Getting on with the business of making a living for thousands
Published 24/02/2016 | 02:30
When new-vehicle sales are announced every month or so, we often hear it said that the level of Light Commercial Vehicle purchases is the best reflection of the broader economy.
We have become so used to hearing it now we can easily lose sight of the real impact of 'reflecting renewed confidence'.
It means there is real activity and that - in a word - means jobs.
Higher van sales usually mean either the retention of existing, or the appointment of additional, employees.
And that is a critical element that can be overlooked when the glamorous new-car sales increases sweep the headlines. They tend to reflect ability to buy, which, to be fair, suggests employment stability too.

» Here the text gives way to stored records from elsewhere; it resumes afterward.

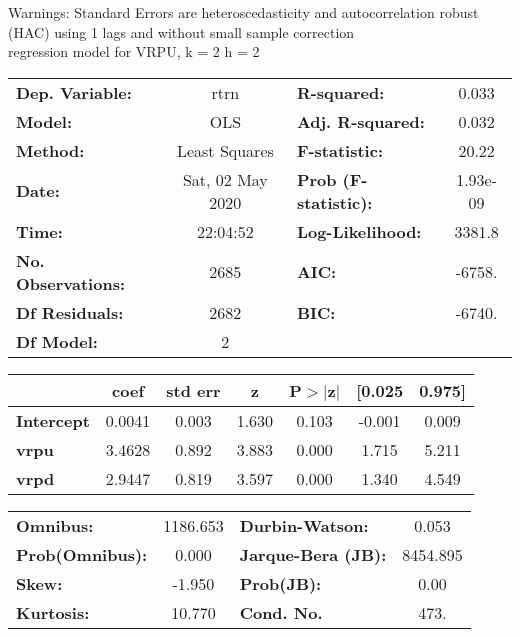 Warnings: \newline
 [1] Standard Errors are heteroscedasticity and autocorrelation robust (HAC) using 1 lags and without small sample correction\\ 

regression model for VRPU, k = 2 h = 2\begin{center}
\begin{tabular}{lclc}
\toprule
\textbf{Dep. Variable:}    &       rtrn       & \textbf{  R-squared:         } &     0.033   \\
\textbf{Model:}            &       OLS        & \textbf{  Adj. R-squared:    } &     0.032   \\
\textbf{Method:}           &  Least Squares   & \textbf{  F-statistic:       } &     20.22   \\
\textbf{Date:}             & Sat, 02 May 2020 & \textbf{  Prob (F-statistic):} &  1.93e-09   \\
\textbf{Time:}             &     22:04:52     & \textbf{  Log-Likelihood:    } &    3381.8   \\
\textbf{No. Observations:} &        2685      & \textbf{  AIC:               } &    -6758.   \\
\textbf{Df Residuals:}     &        2682      & \textbf{  BIC:               } &    -6740.   \\
\textbf{Df Model:}         &           2      & \textbf{                     } &             \\
\bottomrule
\end{tabular}
\begin{tabular}{lcccccc}
                   & \textbf{coef} & \textbf{std err} & \textbf{z} & \textbf{P$> |$z$|$} & \textbf{[0.025} & \textbf{0.975]}  \\
\midrule
\textbf{Intercept} &       0.0041  &        0.003     &     1.630  &         0.103        &       -0.001    &        0.009     \\
\textbf{vrpu}      &       3.4628  &        0.892     &     3.883  &         0.000        &        1.715    &        5.211     \\
\textbf{vrpd}      &       2.9447  &        0.819     &     3.597  &         0.000        &        1.340    &        4.549     \\
\bottomrule
\end{tabular}
\begin{tabular}{lclc}
\textbf{Omnibus:}       & 1186.653 & \textbf{  Durbin-Watson:     } &    0.053  \\
\textbf{Prob(Omnibus):} &   0.000  & \textbf{  Jarque-Bera (JB):  } & 8454.895  \\
\textbf{Skew:}          &  -1.950  & \textbf{  Prob(JB):          } &     0.00  \\
\textbf{Kurtosis:}      &  10.770  & \textbf{  Cond. No.          } &     473.  \\
\bottomrule
\end{tabular}
\end{center}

But vans are all about doing the business of making a living for thousands of people working for family, small and large enterprises.
They criss-cross the country as part of the everyday buzz of business and commerce.

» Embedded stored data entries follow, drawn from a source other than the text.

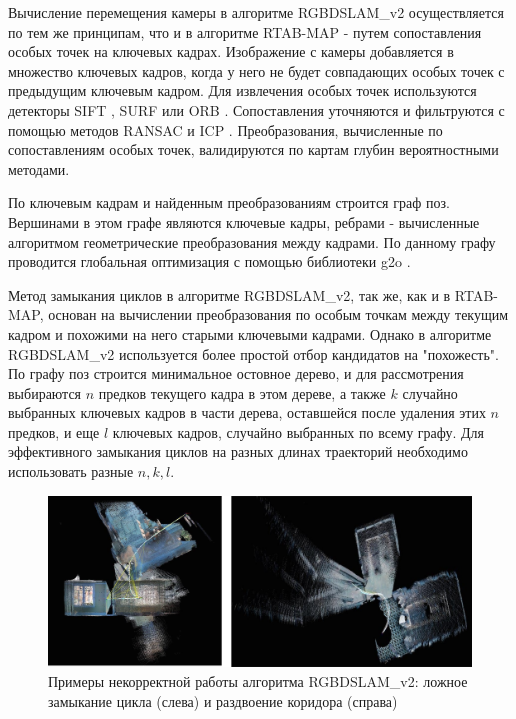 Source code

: \documentclass{mipt-thesis-ms}
\begin{document}
	Вычисление перемещения камеры в алгоритме RGBDSLAM\_v2 осуществляется по тем же принципам, что и в алгоритме RTAB-MAP - путем сопоставления особых точек на ключевых кадрах. Изображение с камеры добавляется в множество ключевых кадров, когда у него не будет совпадающих особых точек с предыдущим ключевым кадром. Для извлечения особых точек используются детекторы SIFT \cite{lowe2004distinctive}, SURF \cite{bay2006surf} или ORB \cite{rublee2011orb}. Сопоставления уточняются и фильтруются с помощью методов RANSAC \cite{brachmann2017dsac} и ICP \cite{chetverikov2005robust}. Преобразования, вычисленные по сопоставлениям особых точек, валидируются по картам глубин вероятностными методами.
	
	По ключевым кадрам и найденным преобразованиям строится граф поз. Вершинами в этом графе являются ключевые кадры, ребрами - вычисленные алгоритмом геометрические преобразования между кадрами. По данному графу проводится глобальная оптимизация с помощью библиотеки g2o \cite{grisetti2011g2o}.
	
	Метод замыкания циклов в алгоритме RGBDSLAM\_v2, так же, как и в RTAB-MAP, основан на вычислении преобразования по особым точкам между текущим кадром и похожими на него старыми ключевыми кадрами. Однако в алгоритме RGBDSLAM\_v2 используется более простой отбор кандидатов на "похожесть". По графу поз строится минимальное остовное дерево, и для рассмотрения выбираются $n$ предков текущего кадра в этом дереве, а также $k$ случайно выбранных ключевых кадров в части дерева, оставшейся после удаления этих $n$ предков, и еще $l$ ключевых кадров, случайно выбранных по всему графу. Для эффективного замыкания циклов на разных длинах траекторий необходимо использовать разные $n, k, l$.
	
	\begin{figure}
		\includegraphics[width=1.0\textwidth]{img/rgbdslam_fails.png}
		\caption{Примеры некорректной работы алгоритма RGBDSLAM\_v2: ложное замыкание цикла (слева) и раздвоение коридора (справа)}
		\label{figure_rgbdslam_fails}
	\end{figure}
	
\end{document}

Of course, in themselves, they account for an important part of the motoring business too. And it is a business where competition has become intense.
It is a sector where the differences between marques and models are closely scrutinised for the specific tasks required.
Today we publish this four-page special on commercials, though we prefer to call them vans.
We do so to show what ranges are out there - on Pages 4 and 5 - and to highlight how and why people have bought them or are thinking of purchasing - Page 6.
Admittedly, not all parts of the country have yet felt the benefit of the rising economic tide, but many areas are experiencing some uplift and that is reflected most emphatically in van sales.
They were up substantially in January and, according to latest figures, are running well ahead of last year for February too.
Many brands naturally compete on price and offer subsidised additional specification packages.
However, many now offer extensive low-interest finance offers, extended warranty packages. Some offer free-servicing periods, etc, as they spar for every sale.
It is important to note when looking at market share that sales need not necessarily reflect a wide range of business customers buying one or two vans each.
A large part of some manufacturer's sales figures can be accounted for by large fleet deals involving 50 or 100 vans for a substantial utility company or another major fleet, for example.
This can strongly influence the sales figures from time to time. That said, there is no doubt the Irish new-van market is growing fast. And so is, we can now hope with some confidence, the number of people at work or getting back into employment.